Psst...I was just kidding.
Yes, hens will start crowing sometimes but rarely. Sometimes it is in the absence of a rooster, sometimes their hormones have flipped and they start producing too much testosterone and they take on characteristics of a rooster along with the crowing. Some bantam breeds will do this more than others. The only crowing hen I had was a little Buff Sebright that was about a year old. I heard someone crowing in the cages where I had kept the bantams over winter and came around the corner to find it was my little hen. Not doubt it was a "she" because she laid me an egg every day. They were cute little birds. I had hatched from shipped eggs, but only got 2 pullets, so they went away to someone for fun birds for the backyard.

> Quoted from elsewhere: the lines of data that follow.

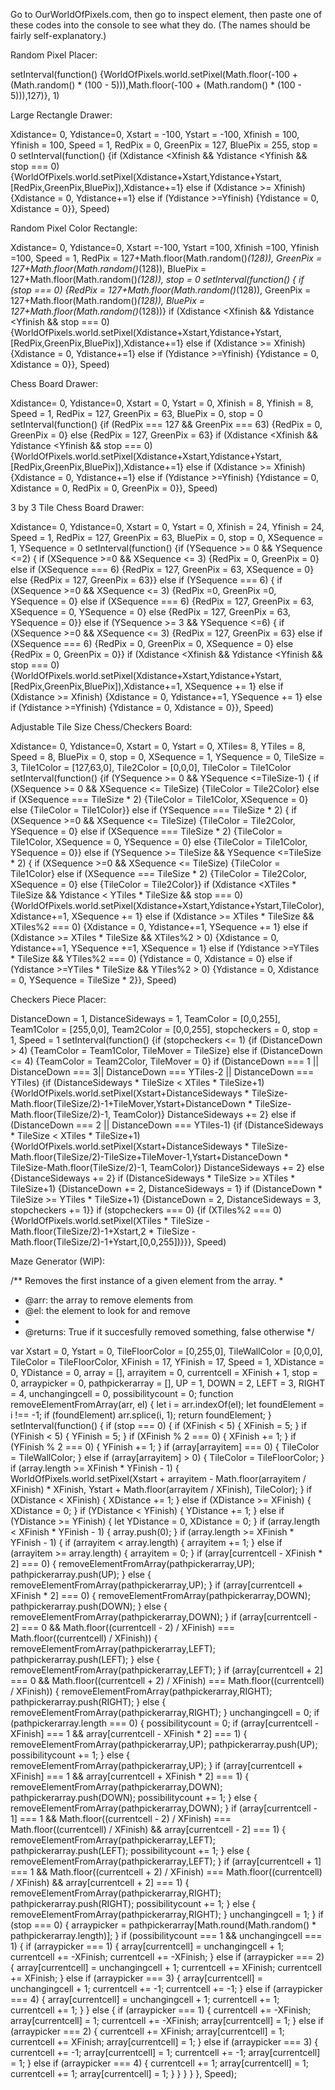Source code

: Go to OurWorldOfPixels.com, then go to inspect element, then paste one of these codes into the console to see what they do. (The names should be fairly self-explanatory.)

Random Pixel Placer:

setInterval(function()	{WorldOfPixels.world.setPixel(Math.floor(-100 + (Math.random() * (100 - 5))),Math.floor(-100 + (Math.random() * (100 - 5))),127)}, 1)

Large Rectangle Drawer:

Xdistance= 0, Ydistance=0, Xstart = -100, Ystart = -100, Xfinish = 100, Yfinish = 100, Speed = 1, RedPix = 0, GreenPix = 127, BluePix = 255, stop = 0
setInterval(function()	{if (Xdistance <Xfinish && Ydistance <Yfinish && stop === 0) {WorldOfPixels.world.setPixel(Xdistance+Xstart,Ydistance+Ystart,[RedPix,GreenPix,BluePix]),Xdistance+=1} else if (Xdistance >= Xfinish) {Xdistance = 0, Ydistance+=1} else if (Ydistance >=Yfinish) {Ydistance = 0, Xdistance = 0}}, Speed)

Random Pixel Color Rectangle:

Xdistance= 0, Ydistance=0, Xstart =-100, Ystart =100, Xfinish =100, Yfinish =100, Speed = 1, RedPix = 127+Math.floor(Math.random()*(128)), GreenPix = 127+Math.floor(Math.random()*(128)), BluePix = 127+Math.floor(Math.random()*(128)), stop = 0
setInterval(function()	{ if (stop === 0) {RedPix = 127+Math.floor(Math.random()*(128)), GreenPix = 127+Math.floor(Math.random()*(128)), BluePix = 127+Math.floor(Math.random()*(128))} if (Xdistance <Xfinish && Ydistance <Yfinish && stop === 0) {WorldOfPixels.world.setPixel(Xdistance+Xstart,Ydistance+Ystart,[RedPix,GreenPix,BluePix]),Xdistance+=1} else if (Xdistance >= Xfinish) {Xdistance = 0, Ydistance+=1} else if (Ydistance >=Yfinish) {Ydistance = 0, Xdistance = 0}}, Speed)

Chess Board Drawer:

Xdistance= 0, Ydistance=0, Xstart = 0, Ystart = 0, Xfinish = 8, Yfinish = 8, Speed = 1, RedPix = 127, GreenPix = 63, BluePix = 0, stop = 0
setInterval(function()	{if (RedPix === 127 && GreenPix === 63) {RedPix = 0, GreenPix = 0} else {RedPix = 127, GreenPix = 63} if (Xdistance <Xfinish && Ydistance <Yfinish && stop === 0) {WorldOfPixels.world.setPixel(Xdistance+Xstart,Ydistance+Ystart,[RedPix,GreenPix,BluePix]),Xdistance+=1} else if (Xdistance >= Xfinish) {Xdistance = 0, Ydistance+=1} else if (Ydistance >=Yfinish) {Ydistance = 0, Xdistance = 0, RedPix = 0, GreenPix = 0}}, Speed)

3 by 3 Tile Chess Board Drawer:

Xdistance= 0, Ydistance=0, Xstart = 0, Ystart = 0, Xfinish = 24, Yfinish = 24, Speed = 1, RedPix = 127, GreenPix = 63, BluePix = 0, stop = 0, XSequence = 1, YSequence = 0
setInterval(function()	{if (YSequence >= 0 && YSequence <=2) { if (XSequence >=0 && XSequence <= 3) {RedPix = 0, GreenPix = 0} else if (XSequence === 6) {RedPix = 127, GreenPix = 63, XSequence = 0} else {RedPix = 127, GreenPix = 63}} else if (YSequence === 6) { if (XSequence >=0 && XSequence <= 3) {RedPix =0, GreenPix =0, YSequence = 0} else if (XSequence === 6) {RedPix = 127, GreenPix = 63, XSequence = 0, YSequence = 0} else {RedPix = 127, GreenPix = 63, YSequence = 0}} else if (YSequence >= 3 && YSequence <=6) { if (XSequence >=0 && XSequence <= 3) {RedPix = 127, GreenPix = 63} else if (XSequence === 6) {RedPix = 0, GreenPix = 0, XSequence = 0} else {RedPix = 0, GreenPix = 0}} if (Xdistance <Xfinish && Ydistance <Yfinish && stop === 0) {WorldOfPixels.world.setPixel(Xdistance+Xstart,Ydistance+Ystart,[RedPix,GreenPix,BluePix]),Xdistance+=1, XSequence += 1} else if (Xdistance >= Xfinish) {Xdistance = 0, Ydistance+=1, YSequence += 1} else if (Ydistance >=Yfinish) {Ydistance = 0, Xdistance = 0}}, Speed)

Adjustable Tile Size Chess/Checkers Board:

Xdistance= 0, Ydistance=0, Xstart = 0, Ystart = 0, XTiles= 8, YTiles = 8, Speed = 8, BluePix = 0, stop = 0, XSequence = 1, YSequence = 0, TileSize = 3, Tile1Color = [127,63,0], Tile2Color = [0,0,0], TileColor = Tile1Color
setInterval(function()	{if (YSequence >= 0 && YSequence <=TileSize-1) { if (XSequence >= 0 && XSequence <= TileSize) {TileColor = Tile2Color} else if (XSequence === TileSize * 2) {TileColor = Tile1Color, XSequence = 0} else {TileColor = Tile1Color}} else if (YSequence === TileSize * 2) { if (XSequence >=0 && XSequence <= TileSize) {TileColor = Tile2Color, YSequence = 0} else if (XSequence === TileSize * 2) {TileColor = Tile1Color, XSequence = 0, YSequence = 0} else {TileColor = Tile1Color, YSequence = 0}} else if (YSequence >= TileSize && YSequence <=TileSize * 2) { if (XSequence >=0 && XSequence <= TileSize) {TileColor = Tile1Color} else if (XSequence === TileSize * 2) {TileColor = Tile2Color, XSequence = 0} else {TileColor = Tile2Color}} if (Xdistance <XTiles * TileSize && Ydistance < YTiles * TileSize && stop === 0) {WorldOfPixels.world.setPixel(Xdistance+Xstart,Ydistance+Ystart,TileColor),Xdistance+=1, XSequence += 1} else if (Xdistance >= XTiles * TileSize && XTiles%2 === 0) {Xdistance = 0, Ydistance+=1, YSequence += 1} else if (Xdistance >= XTiles * TileSize && XTiles%2 > 0) {Xdistance = 0, Ydistance+=1, YSequence +=1, XSequence = 1} else if (Ydistance >=YTiles * TileSize && YTiles%2 === 0) {Ydistance = 0, Xdistance = 0} else if (Ydistance >=YTiles * TileSize && YTiles%2 > 0) {Ydistance = 0, Xdistance = 0, YSequence = TileSize * 2}}, Speed)

Checkers Piece Placer:

DistanceDown = 1, DistanceSideways = 1, TeamColor = [0,0,255], Team1Color = [255,0,0], Team2Color = [0,0,255], stopcheckers = 0, stop = 1, Speed = 1
setInterval(function() {if (stopcheckers <= 1) {if (DistanceDown > 4) {TeamColor = Team1Color, TileMover = TileSize} else if (DistanceDown <= 4) {TeamColor = Team2Color, TileMover = 0} if (DistanceDown === 1 || DistanceDown === 3|| DistanceDown === YTiles-2 || DistanceDown === YTiles) {if (DistanceSideways * TileSize < XTiles * TileSize+1) {WorldOfPixels.world.setPixel(Xstart+DistanceSideways * TileSize-Math.floor(TileSize/2)-1+TileMover,Ystart+DistanceDown * TileSize-Math.floor(TileSize/2)-1, TeamColor)} DistanceSideways += 2} else if (DistanceDown === 2 || DistanceDown === YTiles-1) {if (DistanceSideways * TileSize < XTiles * TileSize+1) {WorldOfPixels.world.setPixel(Xstart+DistanceSideways * TileSize-Math.floor(TileSize/2)-TileSize+TileMover-1,Ystart+DistanceDown * TileSize-Math.floor(TileSize/2)-1, TeamColor)} DistanceSideways += 2} else {DistanceSideways += 2} if (DistanceSideways * TileSize >= XTiles * TileSize+1) {DistanceDown += 2, DistanceSideways = 1} if (DistanceDown * TileSize >= YTiles * TileSize+1) {DistanceDown = 2, DistanceSideways = 3, stopcheckers += 1}} if (stopcheckers === 0) {if (XTiles%2 === 0) {WorldOfPixels.world.setPixel(XTiles * TileSize - Math.floor(TileSize/2)-1+Xstart,2 * TileSize - Math.floor(TileSize/2)-1+Ystart,[0,0,255])}}}, Speed)

Maze Generator (WIP):

/** Removes the first instance of a given element from the array.
 *
 *	@arr: the array to remove elements from
 *	@el: the element to look for and remove
 *
 *	@returns: True if it succesfully removed something, false otherwise
 */

var Xstart = 0, Ystart = 0, TileFloorColor = [0,255,0], TileWallColor = [0,0,0], TileColor = TileFloorColor, XFinish = 17, YFinish = 17, Speed = 1, XDistance = 0, YDistance = 0, array = [], arrayitem = 0, currentcell = XFinish + 1, stop = 0, arraypicker = 0, pathpickerarray = [], UP = 1, DOWN = 2, LEFT = 3, RIGHT = 4, unchangingcell = 0, possibilitycount = 0;
function removeElementFromArray(arr, el) {
    let i = arr.indexOf(el);
    let foundElement = i !== -1;
    if (foundElement)
        arr.splice(i, 1);
    return foundElement;
}
setInterval(function() {
    if (stop === 0) {
        if (XFinish < 5) {
            XFinish = 5;
        }
        if (YFinish < 5) {
            YFinish = 5;
        }
        if (XFinish % 2 === 0) {
            XFinish += 1;
        }
        if (YFinish % 2 === 0) {
            YFinish += 1;
        }
        if (array[arrayitem] === 0) {
            TileColor = TileWallColor;
        } else if (array[arrayitem] > 0) {
            TileColor = TileFloorColor;
        }
        if (array.length >= XFinish * YFinish - 1) {
            WorldOfPixels.world.setPixel(Xstart + arrayitem - Math.floor(arrayitem / XFinish) * XFinish, Ystart + Math.floor(arrayitem / XFinish), TileColor);
        }
        if (XDistance < XFinish) {
            XDistance += 1;
        } else if (XDistance >= XFinish) {
            XDistance = 0;
        }
        if (YDistance < YFinish) {
            YDistance += 1;
        } else if (YDistance >= YFinish) {
            let YDistance = 0, XDistance = 0;
        }
        if (array.length < XFinish * YFinish - 1) {
            array.push(0);
        }
        if (array.length >= XFinish * YFinish - 1) {
            if (arrayitem < array.length) {
                arrayitem += 1;
            } else if (arrayitem >= array.length) {
                arrayitem = 0;
            }
            if (array[currentcell - XFinish * 2] === 0) {
                removeElementFromArray(pathpickerarray,UP);
                pathpickerarray.push(UP);
            } else {
                removeElementFromArray(pathpickerarray,UP);
            }
            if (array[currentcell + XFinish * 2] === 0) {
                removeElementFromArray(pathpickerarray,DOWN);
                pathpickerarray.push(DOWN);
            } else {
                removeElementFromArray(pathpickerarray,DOWN);
            }
            if (array[currentcell - 2] === 0 && Math.floor((currentcell - 2) / XFinish) === Math.floor((currentcell) / XFinish)) {
                removeElementFromArray(pathpickerarray,LEFT);
                pathpickerarray.push(LEFT);
            } else {
                removeElementFromArray(pathpickerarray,LEFT);
            }
            if (array[currentcell + 2] === 0 && Math.floor((currentcell + 2) / XFinish) === Math.floor((currentcell) / XFinish)) {
                removeElementFromArray(pathpickerarray,RIGHT);
                pathpickerarray.push(RIGHT);
            } else {
                removeElementFromArray(pathpickerarray,RIGHT);
            }
            unchangingcell = 0;
            if (pathpickerarray.length === 0) {
                possibilitycount = 0;
                if (array[currentcell - XFinish] === 1 && array[currentcell - XFinish * 2] === 1) {
                    removeElementFromArray(pathpickerarray,UP);
                    pathpickerarray.push(UP);
                    possibilitycount += 1;
                } else {
                    removeElementFromArray(pathpickerarray,UP);
                }
                if (array[currentcell + XFinish] === 1 && array[currentcell + XFinish * 2] === 1) {
                    removeElementFromArray(pathpickerarray,DOWN);
                    pathpickerarray.push(DOWN);
                    possibilitycount += 1;
                } else {
                    removeElementFromArray(pathpickerarray,DOWN);
                }
                if (array[currentcell - 1] === 1 && Math.floor((currentcell - 2) / XFinish) === Math.floor((currentcell) / XFinish) && array[currentcell - 2] === 1) {
                    removeElementFromArray(pathpickerarray,LEFT);
                    pathpickerarray.push(LEFT);
                    possibilitycount += 1;
                } else {
                    removeElementFromArray(pathpickerarray,LEFT);
                }
                if (array[currentcell + 1] === 1 && Math.floor((currentcell + 2) / XFinish) === Math.floor((currentcell) / XFinish) && array[currentcell + 2] === 1) {
                    removeElementFromArray(pathpickerarray,RIGHT);
                    pathpickerarray.push(RIGHT);
                    possibilitycount += 1;
                } else {
                    removeElementFromArray(pathpickerarray,RIGHT);
                }
                unchangingcell = 1;
            }
            if (stop === 0) {
                arraypicker = pathpickerarray[Math.round(Math.random() * pathpickerarray.length)];
            }
            if (possibilitycount === 1 && unchangingcell === 1) {
                if (arraypicker === 1) {
        array[currentcell] = unchangingcell + 1;
                    currentcell += -XFinish;
                    currentcell += -XFinish;
                } else if (arraypicker === 2) {
                    array[currentcell] = unchangingcell + 1;
                    currentcell += XFinish;
                    currentcell += XFinish;
                } else if (arraypicker === 3) {
                    array[currentcell] = unchangingcell + 1;
                    currentcell += -1;
                    currentcell += -1;
                } else if (arraypicker === 4) {
                    array[currentcell] = unchangingcell + 1;
                    currentcell += 1;
                    currentcell += 1;
                }
            } else {
                if (arraypicker === 1) {
                    currentcell += -XFinish;
                    array[currentcell] = 1;
                    currentcell += -XFinish;
                    array[currentcell] = 1;
                } else if (arraypicker === 2) {
                    currentcell += XFinish;
                    array[currentcell] = 1;
                    currentcell += XFinish;
                    array[currentcell] = 1;
                } else if (arraypicker === 3) {
                    currentcell += -1;
                    array[currentcell] = 1;
                    currentcell += -1;
                    array[currentcell] = 1;
                } else if (arraypicker === 4) {
                    currentcell += 1;
                    array[currentcell] = 1;
                    currentcell += 1;
                    array[currentcell] = 1;
                }
                }
            }
        }
    }, Speed);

I sold some pullets to a guy one year and the next Spring he called me to say he thought he must have gotten a rooster from me after all because someone was crowing every morning. I had him send me pictures. There were clearly 5 hens, however, one had no feathers missing and the others were all treaded up like a rooster had been breeding them. I told him, the one that looks so nice is pretending that she is a rooster and even mounting the others. She was a gorgeous Blue Orpington. The next day he went out to spy on them, and sure enough, she was doing the crowing, but she also was giving him an egg almost every day. I am sure when hens do that they confuse the neighbors if they are in-town dwellers. I would love to see the looks on an anti-chicken person's face if their neighbor had a crowing hen.